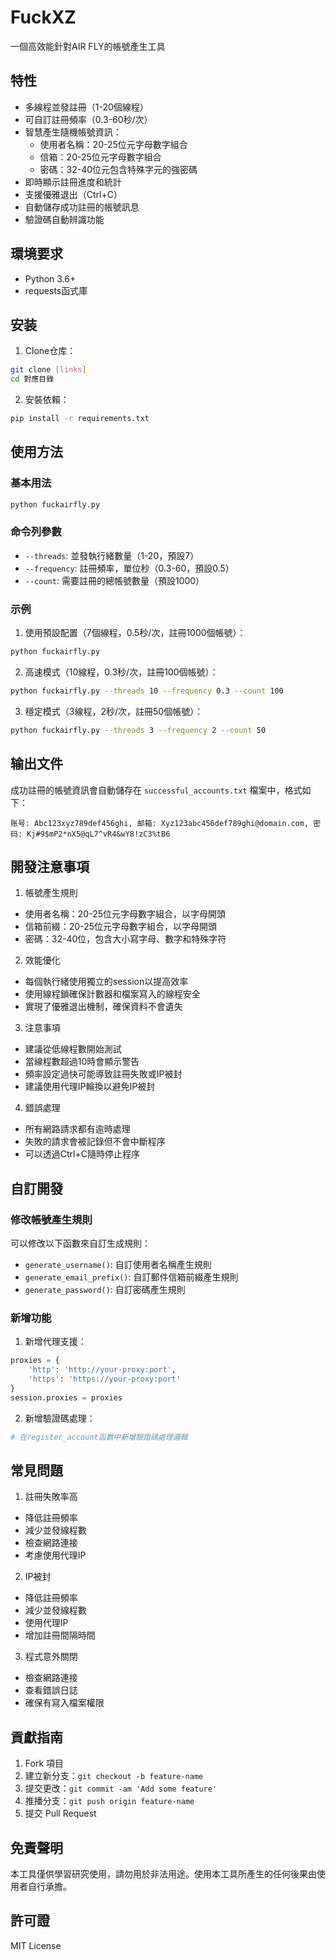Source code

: # FuckXZ

一個高效能針對AIR FLY的帳號產生工具

## 特性

- 多線程並發註冊（1-20個線程）
- 可自訂註冊頻率（0.3-60秒/次）
- 智慧產生隨機帳號資訊：
  - 使用者名稱：20-25位元字母數字組合
  - 信箱：20-25位元字母數字組合
  - 密碼：32-40位元包含特殊字元的強密碼
- 即時顯示註冊進度和統計
- 支援優雅退出（Ctrl+C）
- 自動儲存成功註冊的帳號訊息
- 驗證碼自動辨識功能

## 環境要求

- Python 3.6+
- requests函式庫

## 安装

1. Clone仓库：
```bash
git clone [links]
cd 對應目錄
```

2. 安裝依賴：
```bash
pip install -r requirements.txt
```

## 使用方法

### 基本用法

```bash
python fuckairfly.py
```

### 命令列參數

- `--threads`: 並發執行緒數量（1-20，預設7）
- `--frequency`: 註冊頻率，單位秒（0.3-60，預設0.5）
- `--count`: 需要註冊的總帳號數量（預設1000）

### 示例

1. 使用預設配置（7個線程，0.5秒/次，註冊1000個帳號）：
```bash
python fuckairfly.py
```

2. 高速模式（10線程，0.3秒/次，註冊100個帳號）：
```bash
python fuckairfly.py --threads 10 --frequency 0.3 --count 100
```

3. 穩定模式（3線程，2秒/次，註冊50個帳號）：
```bash
python fuckairfly.py --threads 3 --frequency 2 --count 50
```

## 输出文件

成功註冊的帳號資訊會自動儲存在 `successful_accounts.txt` 檔案中，格式如下：
```
账号: Abc123xyz789def456ghi, 邮箱: Xyz123abc456def789ghi@domain.com, 密码: Kj#9$mP2*nX5@qL7^vR4&wY8!zC3%tB6
```

## 開發注意事項

1. 帳號產生規則
 - 使用者名稱：20-25位元字母數字組合，以字母開頭
 - 信箱前綴：20-25位元字母數字組合，以字母開頭
 - 密碼：32-40位，包含大小寫字母、數字和特殊字符

2. 效能優化
 - 每個執行緒使用獨立的session以提高效率
 - 使用線程鎖確保計數器和檔案寫入的線程安全
 - 實現了優雅退出機制，確保資料不會遺失

3. 注意事項
 - 建議從低線程數開始測試
 - 當線程數超過10時會顯示警告
 - 頻率設定過快可能導致註冊失敗或IP被封
 - 建議使用代理IP輪換以避免IP被封

4. 錯誤處理
 - 所有網路請求都有逾時處理
 - 失敗的請求會被記錄但不會中斷程序
 - 可以透過Ctrl+C隨時停止程序

## 自訂開發

### 修改帳號產生規則

可以修改以下函數來自訂生成規則：
- `generate_username()`: 自訂使用者名稱產生規則
- `generate_email_prefix()`: 自訂郵件信箱前綴產生規則
- `generate_password()`: 自訂密碼產生規則

### 新增功能

1. 新增代理支援：
```python
proxies = {
    'http': 'http://your-proxy:port',
    'https': 'https://your-proxy:port'
}
session.proxies = proxies
```

2. 新增驗證碼處理：
```python
# 在register_account函數中新增驗證碼處理邏輯
```

## 常見問題

1. 註冊失敗率高
 - 降低註冊頻率
 - 減少並發線程數
 - 檢查網路連接
 - 考慮使用代理IP

2. IP被封
 - 降低註冊頻率
 - 減少並發線程數
 - 使用代理IP
 - 增加註冊間隔時間

3. 程式意外關閉
 - 檢查網路連接
 - 查看錯誤日誌
 - 確保有寫入檔案權限

## 貢獻指南

1. Fork 項目
2. 建立新分支：`git checkout -b feature-name`
3. 提交更改：`git commit -am 'Add some feature'`
4. 推播分支：`git push origin feature-name`
5. 提交 Pull Request

## 免責聲明

本工具僅供學習研究使用，請勿用於非法用途。使用本工具所產生的任何後果由使用者自行承擔。

## 許可證

MIT License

What this task involves:
Tell how many lines in the records above contain "feature", giving the number and no other words.

Solution to this problem:
3